D.C. government agencies are preparing to launch sweeping post-conviction reviews after the city’s Department of Forensic Sciences (DFS) lost its accreditation in May, agency leaders said at a public oversight roundtable this week.

The D.C. Office of the Attorney General, the U.S. Attorney for the District of Columbia and the Public Defender’s Office in D.C. each committed to dedicating resources toward inspecting old criminal cases that involved evidence examined by DFS. No faulty convictions have surfaced as a result of errors at DFS, but local officials are bracing for what these reviews could uncover.

“In the event that this review finds that we have an individual who was wrongly convicted, we are talking about life-altering impact because of those mistakes,” D.C. Council member Charles Allen (D-Ward 6), who chairs the committee on the judiciary and public safety, said at the Thursday roundtable.

The commitment from these agencies is the latest fallout from a crisis at the city’s crime lab, which opened in 2011 as an independent agency responsible for analyzing evidence collected in criminal investigations and has periodically had problems with its work.

Since its establishment, DFS has come under fire for errors interpreting DNA analyses, misconduct and poor oversight of firearms analysts, and most recently, allegations that the agency systematically removed the names of analysts from documents in the crime lab’s quality-control system. The agency has twice lost its accreditation and twice had its director step down after problems were revealed. It ceased all analysis of forensic evidence in May.

Representatives from the U.S. attorney’s office in the District, the city attorney general’s office and the Public Defender Service said Thursday that they will determine the scope and process of their reviews based largely on the findings of an ongoing assessment of DFS.

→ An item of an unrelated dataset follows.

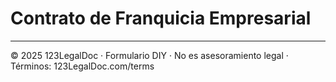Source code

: # Contrato de Franquicia Empresarial

---
© 2025 123LegalDoc · Formulario DIY · No es asesoramiento legal · Términos: 123LegalDoc.com/terms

The department hired an outside consulting firm, Virginia-based SNA International, to conduct an exhaustive assessment of its operations. By mid-October, the firm had reviewed more than 17,000 documents, conducted 40 interviews and anonymously surveyed more than 200 DFS employees, according to Anthony Crispino, the department’s new interim director. Crispino said he would share the report with the public and that he expects it to be completed by the end of November.

“The prevailing desire by the men and women who serve at DFS is to have transparency, accountability, and trust in the critical work performed by our forensic units,” he said.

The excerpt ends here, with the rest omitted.